Ruang arsip itu akhirnya terbuka. Bukan oleh kunci kecil, melainkan oleh mandat hukum yang memaksa negara membuka apa yang selama dua dekade tersimpan rapat. Jutaan halaman dokumen—email, catatan penerbangan, laporan forensik—keluar dari segel, membawa kembali satu nama yang tak pernah benar-benar hilang dari ingatan publik: Jeffrey Epstein.
Rilis besar-besaran yang dikenal sebagai Epstein Files ini bukan sekadar kumpulan berkas. Ia adalah potret tentang kejahatan seksual yang berlangsung lama, tentang korban yang dibungkam, dan tentang sistem hukum yang berulang kali tersendat ketika berhadapan dengan kekuasaan.
Pada 30 Januari 2026, Departemen Kehakiman Amerika Serikat merilis lebih dari 3,5 juta halaman arsip investigasi berdasarkan Epstein Files Transparency Act. Isinya mencakup dokumen FBI, transkrip dewan juri, laporan forensik digital, arsip kejaksaan, hingga bukti visual yang sebelumnya tertutup dari publik.
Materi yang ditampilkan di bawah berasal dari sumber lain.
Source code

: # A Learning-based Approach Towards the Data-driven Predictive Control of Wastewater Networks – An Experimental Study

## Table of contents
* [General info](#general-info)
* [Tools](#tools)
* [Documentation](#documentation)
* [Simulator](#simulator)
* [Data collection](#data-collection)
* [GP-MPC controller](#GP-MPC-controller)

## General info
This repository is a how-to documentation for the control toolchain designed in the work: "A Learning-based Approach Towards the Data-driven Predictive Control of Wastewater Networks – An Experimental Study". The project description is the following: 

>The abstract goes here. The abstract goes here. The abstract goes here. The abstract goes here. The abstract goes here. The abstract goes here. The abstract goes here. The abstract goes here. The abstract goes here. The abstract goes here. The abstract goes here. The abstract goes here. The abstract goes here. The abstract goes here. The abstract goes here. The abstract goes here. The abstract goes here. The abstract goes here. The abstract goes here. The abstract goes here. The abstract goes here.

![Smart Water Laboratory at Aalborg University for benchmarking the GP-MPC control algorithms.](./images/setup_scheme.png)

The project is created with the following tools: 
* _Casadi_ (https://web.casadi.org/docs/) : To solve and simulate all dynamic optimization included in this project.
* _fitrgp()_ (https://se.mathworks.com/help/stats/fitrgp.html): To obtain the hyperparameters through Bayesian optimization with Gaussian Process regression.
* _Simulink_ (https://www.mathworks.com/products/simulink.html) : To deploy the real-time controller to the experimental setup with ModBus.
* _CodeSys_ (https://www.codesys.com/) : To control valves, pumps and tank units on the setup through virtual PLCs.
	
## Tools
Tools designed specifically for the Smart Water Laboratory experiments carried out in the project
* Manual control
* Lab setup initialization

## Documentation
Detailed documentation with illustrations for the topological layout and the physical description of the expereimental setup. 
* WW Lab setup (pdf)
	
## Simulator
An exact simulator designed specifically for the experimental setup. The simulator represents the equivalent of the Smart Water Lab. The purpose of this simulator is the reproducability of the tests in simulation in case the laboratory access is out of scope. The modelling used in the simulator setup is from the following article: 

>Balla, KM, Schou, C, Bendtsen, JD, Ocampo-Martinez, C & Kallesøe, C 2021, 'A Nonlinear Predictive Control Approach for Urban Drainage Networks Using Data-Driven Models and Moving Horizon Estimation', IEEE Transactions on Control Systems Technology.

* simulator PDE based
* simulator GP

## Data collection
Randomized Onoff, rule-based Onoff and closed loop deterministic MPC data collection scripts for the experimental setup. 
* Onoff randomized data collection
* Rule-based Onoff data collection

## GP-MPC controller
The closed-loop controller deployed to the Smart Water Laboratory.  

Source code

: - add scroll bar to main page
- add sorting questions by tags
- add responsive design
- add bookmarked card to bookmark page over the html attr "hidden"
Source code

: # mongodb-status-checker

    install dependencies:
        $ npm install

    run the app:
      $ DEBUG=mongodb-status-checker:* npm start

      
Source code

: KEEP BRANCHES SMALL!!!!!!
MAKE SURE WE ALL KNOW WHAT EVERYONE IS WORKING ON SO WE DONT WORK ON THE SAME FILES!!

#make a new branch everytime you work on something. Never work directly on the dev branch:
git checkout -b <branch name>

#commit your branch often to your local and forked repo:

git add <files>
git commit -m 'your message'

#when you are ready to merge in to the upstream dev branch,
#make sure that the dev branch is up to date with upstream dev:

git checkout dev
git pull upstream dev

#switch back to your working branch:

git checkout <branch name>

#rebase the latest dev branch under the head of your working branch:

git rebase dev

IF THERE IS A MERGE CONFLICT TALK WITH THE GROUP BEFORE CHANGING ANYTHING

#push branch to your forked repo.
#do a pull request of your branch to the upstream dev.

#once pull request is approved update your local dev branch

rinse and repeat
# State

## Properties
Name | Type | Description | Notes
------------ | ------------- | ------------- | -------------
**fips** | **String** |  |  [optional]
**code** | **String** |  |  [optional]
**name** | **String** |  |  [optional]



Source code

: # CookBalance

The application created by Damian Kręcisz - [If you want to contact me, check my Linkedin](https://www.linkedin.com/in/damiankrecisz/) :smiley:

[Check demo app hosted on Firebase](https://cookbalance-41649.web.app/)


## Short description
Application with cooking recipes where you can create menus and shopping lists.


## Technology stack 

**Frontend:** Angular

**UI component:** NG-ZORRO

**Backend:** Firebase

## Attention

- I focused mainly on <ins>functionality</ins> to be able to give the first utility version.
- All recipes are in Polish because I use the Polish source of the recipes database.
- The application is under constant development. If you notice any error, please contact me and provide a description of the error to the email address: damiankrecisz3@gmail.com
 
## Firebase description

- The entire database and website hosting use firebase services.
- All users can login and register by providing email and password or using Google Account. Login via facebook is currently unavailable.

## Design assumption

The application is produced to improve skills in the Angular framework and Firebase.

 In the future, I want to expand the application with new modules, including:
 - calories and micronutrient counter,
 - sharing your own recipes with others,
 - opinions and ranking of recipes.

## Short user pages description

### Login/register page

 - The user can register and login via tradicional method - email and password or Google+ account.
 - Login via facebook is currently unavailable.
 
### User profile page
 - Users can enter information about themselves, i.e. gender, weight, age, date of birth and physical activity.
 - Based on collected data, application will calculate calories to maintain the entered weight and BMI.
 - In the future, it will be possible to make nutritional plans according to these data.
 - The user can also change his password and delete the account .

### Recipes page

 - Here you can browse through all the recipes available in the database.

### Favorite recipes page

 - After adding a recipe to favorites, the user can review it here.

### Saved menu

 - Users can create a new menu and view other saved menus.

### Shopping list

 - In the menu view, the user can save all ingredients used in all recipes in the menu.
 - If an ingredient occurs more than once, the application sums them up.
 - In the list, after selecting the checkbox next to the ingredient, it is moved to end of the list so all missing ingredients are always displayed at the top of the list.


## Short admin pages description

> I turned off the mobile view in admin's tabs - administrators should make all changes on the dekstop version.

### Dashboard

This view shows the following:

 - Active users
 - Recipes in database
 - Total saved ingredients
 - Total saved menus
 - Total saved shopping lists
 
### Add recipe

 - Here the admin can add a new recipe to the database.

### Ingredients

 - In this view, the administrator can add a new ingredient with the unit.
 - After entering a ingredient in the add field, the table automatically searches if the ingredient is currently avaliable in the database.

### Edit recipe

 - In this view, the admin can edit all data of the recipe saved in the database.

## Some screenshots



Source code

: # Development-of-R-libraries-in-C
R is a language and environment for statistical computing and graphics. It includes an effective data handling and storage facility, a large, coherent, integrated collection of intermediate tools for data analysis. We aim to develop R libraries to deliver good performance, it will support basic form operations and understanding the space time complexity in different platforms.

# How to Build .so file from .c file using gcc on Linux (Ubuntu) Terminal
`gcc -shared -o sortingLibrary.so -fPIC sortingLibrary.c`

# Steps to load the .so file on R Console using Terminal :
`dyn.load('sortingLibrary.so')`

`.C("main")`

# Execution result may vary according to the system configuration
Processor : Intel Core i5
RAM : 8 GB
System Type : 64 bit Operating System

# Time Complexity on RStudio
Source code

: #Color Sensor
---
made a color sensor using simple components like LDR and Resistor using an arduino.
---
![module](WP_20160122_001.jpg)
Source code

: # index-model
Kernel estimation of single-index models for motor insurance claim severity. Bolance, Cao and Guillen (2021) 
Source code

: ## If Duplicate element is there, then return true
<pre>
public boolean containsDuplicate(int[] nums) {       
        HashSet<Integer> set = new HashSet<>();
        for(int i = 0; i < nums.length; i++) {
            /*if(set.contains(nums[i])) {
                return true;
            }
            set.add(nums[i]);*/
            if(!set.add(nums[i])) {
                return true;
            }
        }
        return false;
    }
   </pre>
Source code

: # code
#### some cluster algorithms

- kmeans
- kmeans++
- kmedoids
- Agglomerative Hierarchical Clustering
Di antara lembar-lembar itu, pola kejahatan muncul berulang. Epstein tidak digambarkan sebagai pelaku tunggal, melainkan pusat dari jaringan eksploitasi seksual yang bekerja lintas negara. Catatan hukum pidana dan perdata, korespondensi pribadi, log penerbangan pesawat pribadinya, hingga catatan keuangan membentuk satu benang merah: perdagangan seks dan eksploitasi seksual anak di bawah umur berlangsung secara sistematis dan berulang.
Dokumen juga mengingatkan publik pada satu kenyataan pahit. Sejak laporan awal kepolisian Palm Beach pada 2005, penyelidikan terhadap Epstein kerap berjalan tersendat. Ada jejak tekanan kekuasaan, perlindungan hukum, hingga pembungkaman korban—sebuah gambaran tentang bagaimana kejahatan seksual bisa bertahan lama ketika pelaku berada dekat dengan lingkar pengaruh. Laporan BBC menyoroti bagaimana proses hukum berulang kali gagal memberi keadilan tepat waktu.